Diesel is presently the most common fuel used by facilities for generating backup power on-site. Rising concern for climate and sustainability issues has increased interest in using natural gas for this purpose. This article summarizes the advantages and disadvantages of each fuel and describes applications where each can be used to an end user’s advantage.
Fuels and Their Availability
There are good reasons why diesel fuel is the most common type for onsite generators. It is readily available throughout many regions of the world for delivery into onsite storage tanks that supply generators. Diesel engines provide powerful and reliable service, and there is a ready workforce with skills needed to install, maintain, and service diesel-powered generator sets.
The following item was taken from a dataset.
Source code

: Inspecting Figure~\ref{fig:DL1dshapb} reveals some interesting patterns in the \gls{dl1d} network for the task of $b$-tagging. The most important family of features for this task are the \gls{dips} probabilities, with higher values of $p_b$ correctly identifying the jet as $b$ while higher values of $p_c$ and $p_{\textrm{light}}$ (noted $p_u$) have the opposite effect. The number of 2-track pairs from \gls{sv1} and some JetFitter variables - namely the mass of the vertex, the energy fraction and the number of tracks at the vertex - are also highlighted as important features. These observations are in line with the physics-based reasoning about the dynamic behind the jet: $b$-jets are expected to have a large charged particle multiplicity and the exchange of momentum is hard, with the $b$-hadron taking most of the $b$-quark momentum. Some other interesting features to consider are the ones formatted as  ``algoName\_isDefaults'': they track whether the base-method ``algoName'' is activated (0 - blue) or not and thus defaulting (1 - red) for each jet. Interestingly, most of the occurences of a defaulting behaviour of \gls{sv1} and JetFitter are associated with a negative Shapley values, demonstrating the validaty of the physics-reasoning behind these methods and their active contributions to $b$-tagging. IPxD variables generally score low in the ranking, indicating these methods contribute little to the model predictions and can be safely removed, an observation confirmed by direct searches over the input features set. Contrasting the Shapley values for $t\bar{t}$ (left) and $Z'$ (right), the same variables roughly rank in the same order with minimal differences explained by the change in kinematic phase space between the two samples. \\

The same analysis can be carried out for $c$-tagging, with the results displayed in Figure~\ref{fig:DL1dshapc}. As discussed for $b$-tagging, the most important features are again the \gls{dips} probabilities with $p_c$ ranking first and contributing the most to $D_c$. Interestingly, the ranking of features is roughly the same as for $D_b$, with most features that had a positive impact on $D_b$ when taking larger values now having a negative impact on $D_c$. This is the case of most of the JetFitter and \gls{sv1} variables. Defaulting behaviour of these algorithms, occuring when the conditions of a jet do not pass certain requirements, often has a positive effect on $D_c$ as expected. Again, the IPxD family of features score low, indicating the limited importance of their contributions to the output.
Although its use is less common than diesel, natural gas is also used to power backup generators. In most industrialized areas, natural gas is available through utility pipeline networks that deliver gas continually. As a result, utility-supplied natural gas offers greater convenience and a streamlined user experience – no one has to schedule deliveries or install and manage tankage. Conversely, natural gas is not available in many rural areas, and may not be available in sufficient quantity at certain sites served by utilities.
In a limited number of installations, waste methane is available for use. Essentially similar to commercial natural gas, facilities located near landfills, wastewater sludge digesters, and other processes involving biodegradation can produce methane for power generation. This is a beneficial use of a resource that might otherwise be dissipated into the atmosphere, where it could contribute to the accumulation of greenhouse gases. Factors that impact methane use for backup power are similar to those for natural gas.
Sustainability initiatives sometimes involve discussions about using hydrogen in operations typically powered by fossil fuels. While a potential “hydrogen economy” has yet to materialize, hydrogen is used in some industrial processes as a fuel stock, an option that could have application in backup power generation, including natural gas-fired gensets. As more alternative sources of power are connected to utility grids, the effects of energy overproduction have the potential to destabilize their operation. The production of hydrogen using excess power could be used to stabilize electric utility grids. If such practice became common, hydrogen could be blended into natural gas distributed by utilities to further reduce greenhouse gas emissions, or generated at sites where alternate energy sources are present.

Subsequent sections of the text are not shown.